In this paper, we propose a fine-grained memory committing mechanism. In a hardware-software coordinated way, memory committing only blocks write commands of partial address space, especially does not affect other parallel-running threads. Write queue in memory controller is separated into multiple queues and each of them corresponds to a memory address range. These ranges of address are defined by applications using a specific API. Memory commands of different address ranges are buffered in different corresponding queues. In memory committing period, write commands in different queues are committed independently and will not affect commands in other queues.

Our contribution of this paper is that, we propose an effective persistence mechanism based on NVMM committing. This mechanism uses separate memory write queues in memory controller to achieve fine-grained memory committing. The fine-grained method reduces the time overhead of memory committing process and avoids all running threads to be paused in a committing period. The evaluations show that, our fine-grained mechanism has a 1.78 times performance improvement over traditional global committing mechanism.

The rest of paper is organized as: Section 2 introduces the backgrounds of NVM and data committing. Section 3 introduces our proposed scheme. Section 4 shows evaluations of different memory committing mechanisms. Finally, Section 5 concludes the whole paper.

# II. BACKGROUNDS

In this section, we will introduce the background of data persistence and data committing mechanism on memory interface.

# A. Data Persistence and NVM

DBMS applications constitute an important type of big data applications. It provides an on-line data processing servicing parallel users and threads. Furthermore, it demands data persistence that data of database must not be lost. In modern computer system, many volatile devices are used to improve data access speed, like DRAM memory and SRAM cache. During normal program running, updated data are only written into volatile devices. To achieve data persistence, data of



Fig. 1. Memory interface of NVM and NVM controller

database must be written back to non-volatile devices. And Non-Volatile Memory (NVM) provides a potential mechanism that data in NVM is persistent without writing back to disk.

NVMs such as PCM are byte-addressable persistent devices expected to be 100x faster (read-write performance) compared to current SSDs. Also, NVM has a 2x-4x higher density than DRAM because it can store multiple bits per cell, which makes NVM a suitable candidate for replacing DRAM as high-capacity memory. Non-volatile main memory (NVMM) architecture is shown in Figure 1. NVM's read latency is comparable to DRAM latency, but the write latency is 5x-10x slower. NVMM uses DDR-like memory protocol and NVM controller is added at NVM's side. NVM controller manages all memory commands transferred from memory controller. Considering the architecture of NVMM could be complex like hybrid DRAM-NVM memory, NVM controller is necessary to provide an unified interface to CPU side.

## B. Memory Committing

In DBMS applications, data committing happens frequently that most committing period could only have one or a few writes. This makes data committing take a large proportion of program running time. Usual data committing period is shown in Figure 2a. Compared to traditional mechanism which write data back to disk, writing data back to memory could bring a great performance improvement.
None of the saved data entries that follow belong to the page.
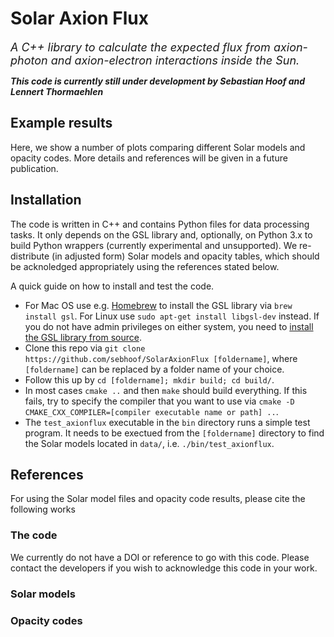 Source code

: # Solar Axion Flux

<em><font size="4">A C++ library to calculate the expected flux from axion-photon and axion-electron interactions inside the Sun.</font></em>

_**This code is currently still under development by Sebastian Hoof and Lennert Thormaehlen**_

## Example results

Here, we show a number of plots comparing different Solar models and opacity codes. More details and references will be given in a future publication.

## Installation

The code is written in C++ and contains Python files for data processing tasks. It only depends on the GSL library and, optionally, on Python 3.x to build Python wrappers (currently experimental and unsupported). We re-distribute (in adjusted form) Solar models and opacity tables, which should be acknoledged appropriately using the references stated below.

A quick guide on how to install and test the code.
* For Mac OS use e.g. [Homebrew](https://brew.sh) to install the GSL library via `brew install gsl`. For Linux use `sudo apt-get install libgsl-dev` instead. If you do not have admin privileges on either system, you need to [install the GSL library from source](https://www.gnu.org/software/gsl/).
* Clone this repo via `git clone https://github.com/sebhoof/SolarAxionFlux [foldername]`, where `[foldername]` can be replaced by a folder name of your choice.
* Follow this up by `cd [foldername]; mkdir build; cd build/`.
* In most cases `cmake ..` and then `make` should build everything. If this fails, try to specify the compiler that you want to use via `cmake -D CMAKE_CXX_COMPILER=[compiler executable name or path] ..`.
* The `test_axionflux` executable in the `bin` directory runs a simple test program. It needs to be exectued from the `[foldername]` directory to find the Solar models located in `data/`, i.e. `./bin/test_axionflux`.

## References

For using the Solar model files and opacity code results, please cite the following works

### The code

We currently do not have a DOI or reference to go with this code. Please contact the developers if you wish to acknowledge this code in your work.

### Solar models

### Opacity codes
Different with disk I/O operations, memory write instruction will be finished right after data are written on cache instead of main memory. Only when data is evicted from cache, a main memory write command is issued. But data eviction is controlled by hardware in the background. So if we use non-volatile memory to replace non-volatile disk as the data persistent devices, programs cannot simply use memory write instructions to replace disk write instructions.

A feasible solution is using CLFLUSH and PCOMMIT in data committing as shown in Figure 2b. CLFLUSH flushes appointed data out of cache. In this case, flushed data is buffered in memory controller and forms a memory command in write queue. PCOMMIT flushes all memory write commands out of memory controller which means all corresponding data are written into main memory. But PCOMMIT acts on memory controller and it blocks all memory write commands from issuing into memory controller. This means that, all other running threads must stop data committing before current committing period is finished. As data committing could be very frequent in DBMS applications, this method could takes a serious time overhead of memory committing.



Fig. 2. Data committing of different non-volatile devices



Fig. 3. Design overview of Fine-grained Memory Committing

Another potential technology is ADR. ADR technology can ensure that, all written data buffered in memory controller is able to flushed into memory when a power loss happens. This is achieved by that a battery is configured in memory controller and it will satisfy the power of data flushing from memory controller to main memory. Using ADR, data in memory controller is regarded as persistent so that PCOMMIT is not needed in memory committing period as shown in Figure 2c. But ADR is not supported by all types of CPU and large battery is not easy to achieve. Also, ADR is not suitable to which NVM is combined with DRAM cache as hybrid memory. Because DRAM cache is a large non-volatile L4 cache, battery is hardly large enough to flush all data in DRAM cache into NVM.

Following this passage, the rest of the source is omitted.